Over the past seven years, Ma’s talk of working hard to improve the economy has only been about improving the economy for big business and the wealthy, while nothing has been done to improve the economic situation for Taiwanese.
The promotion of industrial upgrades and transformation that Ma talked about so widely during his election campaigns have turned out to be jokes.
The planning and construction of many science parks has not initiated industrial upgrading; instead they have served to make the government an accomplice in big business’ takeover of private land, land speculation and environmental destruction.

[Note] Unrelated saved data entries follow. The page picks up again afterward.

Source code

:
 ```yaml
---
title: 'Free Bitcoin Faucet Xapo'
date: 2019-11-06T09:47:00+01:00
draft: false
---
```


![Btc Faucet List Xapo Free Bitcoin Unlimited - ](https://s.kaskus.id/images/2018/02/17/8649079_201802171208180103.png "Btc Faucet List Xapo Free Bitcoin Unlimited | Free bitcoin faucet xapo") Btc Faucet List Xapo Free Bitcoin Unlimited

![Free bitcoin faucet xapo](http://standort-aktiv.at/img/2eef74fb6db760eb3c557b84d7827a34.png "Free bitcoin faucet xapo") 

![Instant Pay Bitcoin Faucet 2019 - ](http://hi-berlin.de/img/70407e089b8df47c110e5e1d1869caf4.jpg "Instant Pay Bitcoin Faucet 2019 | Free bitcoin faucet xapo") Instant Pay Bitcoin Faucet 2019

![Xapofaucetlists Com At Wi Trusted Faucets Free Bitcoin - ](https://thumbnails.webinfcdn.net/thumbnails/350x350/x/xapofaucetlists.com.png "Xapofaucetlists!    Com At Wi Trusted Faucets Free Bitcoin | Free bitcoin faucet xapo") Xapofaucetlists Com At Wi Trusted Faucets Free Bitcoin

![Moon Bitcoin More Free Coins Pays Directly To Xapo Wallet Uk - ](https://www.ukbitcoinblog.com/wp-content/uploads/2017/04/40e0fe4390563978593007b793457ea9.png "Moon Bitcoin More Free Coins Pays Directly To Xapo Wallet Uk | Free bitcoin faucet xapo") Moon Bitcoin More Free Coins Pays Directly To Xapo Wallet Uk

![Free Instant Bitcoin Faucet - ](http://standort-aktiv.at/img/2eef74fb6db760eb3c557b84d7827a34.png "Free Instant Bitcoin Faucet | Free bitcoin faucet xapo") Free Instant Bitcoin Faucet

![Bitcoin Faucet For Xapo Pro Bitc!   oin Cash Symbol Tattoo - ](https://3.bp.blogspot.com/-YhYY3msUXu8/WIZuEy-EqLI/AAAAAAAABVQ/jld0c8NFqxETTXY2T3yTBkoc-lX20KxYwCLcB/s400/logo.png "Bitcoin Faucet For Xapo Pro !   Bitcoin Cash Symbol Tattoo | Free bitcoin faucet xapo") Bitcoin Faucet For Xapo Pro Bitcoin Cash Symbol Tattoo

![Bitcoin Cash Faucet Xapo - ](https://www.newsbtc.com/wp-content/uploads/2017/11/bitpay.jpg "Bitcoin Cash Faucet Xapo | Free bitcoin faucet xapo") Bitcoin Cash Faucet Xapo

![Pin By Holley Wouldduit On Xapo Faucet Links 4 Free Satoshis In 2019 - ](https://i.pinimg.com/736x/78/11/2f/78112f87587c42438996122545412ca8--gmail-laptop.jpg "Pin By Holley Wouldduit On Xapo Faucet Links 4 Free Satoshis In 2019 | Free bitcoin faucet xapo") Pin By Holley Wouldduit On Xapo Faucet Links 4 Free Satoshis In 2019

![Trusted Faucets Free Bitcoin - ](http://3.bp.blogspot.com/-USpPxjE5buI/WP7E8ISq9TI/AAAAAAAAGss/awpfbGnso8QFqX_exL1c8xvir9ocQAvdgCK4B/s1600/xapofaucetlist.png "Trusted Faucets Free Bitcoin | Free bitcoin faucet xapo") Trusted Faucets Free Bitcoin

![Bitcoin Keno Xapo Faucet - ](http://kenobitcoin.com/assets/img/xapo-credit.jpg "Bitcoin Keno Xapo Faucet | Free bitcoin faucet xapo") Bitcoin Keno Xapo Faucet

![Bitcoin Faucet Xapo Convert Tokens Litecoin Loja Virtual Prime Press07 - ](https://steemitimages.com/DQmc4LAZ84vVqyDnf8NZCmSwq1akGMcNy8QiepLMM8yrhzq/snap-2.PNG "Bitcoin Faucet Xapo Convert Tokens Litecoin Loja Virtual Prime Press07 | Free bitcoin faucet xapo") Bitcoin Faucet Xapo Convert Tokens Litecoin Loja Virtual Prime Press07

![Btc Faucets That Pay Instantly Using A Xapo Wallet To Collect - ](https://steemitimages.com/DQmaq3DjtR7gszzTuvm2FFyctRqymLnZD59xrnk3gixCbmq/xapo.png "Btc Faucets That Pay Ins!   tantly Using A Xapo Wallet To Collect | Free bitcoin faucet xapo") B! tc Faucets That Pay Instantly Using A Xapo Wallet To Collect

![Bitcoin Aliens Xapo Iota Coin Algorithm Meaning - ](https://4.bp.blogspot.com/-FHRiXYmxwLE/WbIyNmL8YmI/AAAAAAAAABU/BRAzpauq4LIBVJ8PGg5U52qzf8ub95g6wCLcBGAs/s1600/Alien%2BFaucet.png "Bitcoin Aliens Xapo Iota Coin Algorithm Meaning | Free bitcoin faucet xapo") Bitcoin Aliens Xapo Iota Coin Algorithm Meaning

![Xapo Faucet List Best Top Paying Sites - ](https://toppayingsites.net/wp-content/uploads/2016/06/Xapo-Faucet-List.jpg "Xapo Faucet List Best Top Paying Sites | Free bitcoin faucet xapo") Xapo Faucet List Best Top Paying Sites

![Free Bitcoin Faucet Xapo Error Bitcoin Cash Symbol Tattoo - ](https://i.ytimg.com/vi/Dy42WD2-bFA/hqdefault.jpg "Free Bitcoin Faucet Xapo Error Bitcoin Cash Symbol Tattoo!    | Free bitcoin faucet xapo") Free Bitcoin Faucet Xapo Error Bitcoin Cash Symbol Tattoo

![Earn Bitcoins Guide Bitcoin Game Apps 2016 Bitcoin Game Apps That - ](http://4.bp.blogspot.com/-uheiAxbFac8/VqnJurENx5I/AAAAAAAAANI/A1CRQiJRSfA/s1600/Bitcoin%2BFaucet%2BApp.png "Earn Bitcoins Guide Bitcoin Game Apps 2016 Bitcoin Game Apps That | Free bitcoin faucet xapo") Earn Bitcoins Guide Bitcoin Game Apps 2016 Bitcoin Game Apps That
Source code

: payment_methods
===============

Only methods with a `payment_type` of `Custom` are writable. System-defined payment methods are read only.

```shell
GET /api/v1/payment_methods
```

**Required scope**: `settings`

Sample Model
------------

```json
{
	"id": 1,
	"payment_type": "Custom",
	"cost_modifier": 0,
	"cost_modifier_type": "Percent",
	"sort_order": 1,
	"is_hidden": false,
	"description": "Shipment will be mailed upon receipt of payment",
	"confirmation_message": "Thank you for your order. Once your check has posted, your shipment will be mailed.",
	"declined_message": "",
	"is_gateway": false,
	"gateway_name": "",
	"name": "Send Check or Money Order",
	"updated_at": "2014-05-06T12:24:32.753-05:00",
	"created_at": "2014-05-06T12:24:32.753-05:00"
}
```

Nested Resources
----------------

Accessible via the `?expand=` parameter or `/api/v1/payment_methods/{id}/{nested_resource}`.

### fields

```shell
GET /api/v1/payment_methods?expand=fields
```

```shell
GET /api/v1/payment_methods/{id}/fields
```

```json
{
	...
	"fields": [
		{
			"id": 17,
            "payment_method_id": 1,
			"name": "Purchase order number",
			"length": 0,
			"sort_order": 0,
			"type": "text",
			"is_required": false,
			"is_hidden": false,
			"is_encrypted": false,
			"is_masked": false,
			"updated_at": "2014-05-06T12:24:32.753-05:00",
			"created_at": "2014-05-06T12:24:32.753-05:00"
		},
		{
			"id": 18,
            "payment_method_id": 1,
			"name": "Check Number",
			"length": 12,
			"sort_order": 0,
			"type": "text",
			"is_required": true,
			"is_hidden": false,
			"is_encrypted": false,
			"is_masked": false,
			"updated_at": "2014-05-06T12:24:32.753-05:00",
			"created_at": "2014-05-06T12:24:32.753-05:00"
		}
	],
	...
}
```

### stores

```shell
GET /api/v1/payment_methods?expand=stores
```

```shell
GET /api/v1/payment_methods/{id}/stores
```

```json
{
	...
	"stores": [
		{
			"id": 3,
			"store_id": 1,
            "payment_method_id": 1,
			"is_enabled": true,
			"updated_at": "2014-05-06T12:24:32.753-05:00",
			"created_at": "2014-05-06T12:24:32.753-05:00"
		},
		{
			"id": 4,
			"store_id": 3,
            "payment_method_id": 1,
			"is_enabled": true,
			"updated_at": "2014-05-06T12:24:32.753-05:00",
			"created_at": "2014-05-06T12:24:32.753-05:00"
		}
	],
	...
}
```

The economic policy the Ma administration has really been working to promote at all costs is to make Taiwan’s economy increasingly dependent on China and to cooperate with China’s united front strategy in order to firmly lock Taiwan’s future economic development onto the market framework that China has decided, thus making Taiwan’s situation increasingly difficult.
In addition, on every important policy — such as food safety management, retirement pension reform, the implementation of residential justice, ethical and capable government reform, an impartial and approachable judiciary, the improvement of the educational system and the protection of a sustainable environment — it is possible to see the significant difference between Ma’s election promises and his achievements after taking office.
Looking back over the past seven years, it is easy to see that what Ma is leaving to Taiwanese is not a golden decade, but a series of nightmares. He has not helped Taiwan reshape itself and move toward excellence, but rather led a government that has randomly messed things up and exhausted the general public. In addition to working hard to make ends meet, people must also work hard to put out the fires that Ma is causing.
In the coming year, we must expect nothing from Ma, who is brave when it comes to power struggles, but a coward when it comes to reform. In reality, Ma has already wasted too much of Taiwan’s precious time and the nation has no more time to waste on Ma. From now on, Taiwanese must roll up their sleeves and prepare to find a way forward for Taiwan’s future.
Huang Kuo-chang is a researcher in the Institutum Iurisprudentiae at the Academia Sinica and a member of the New Power Party.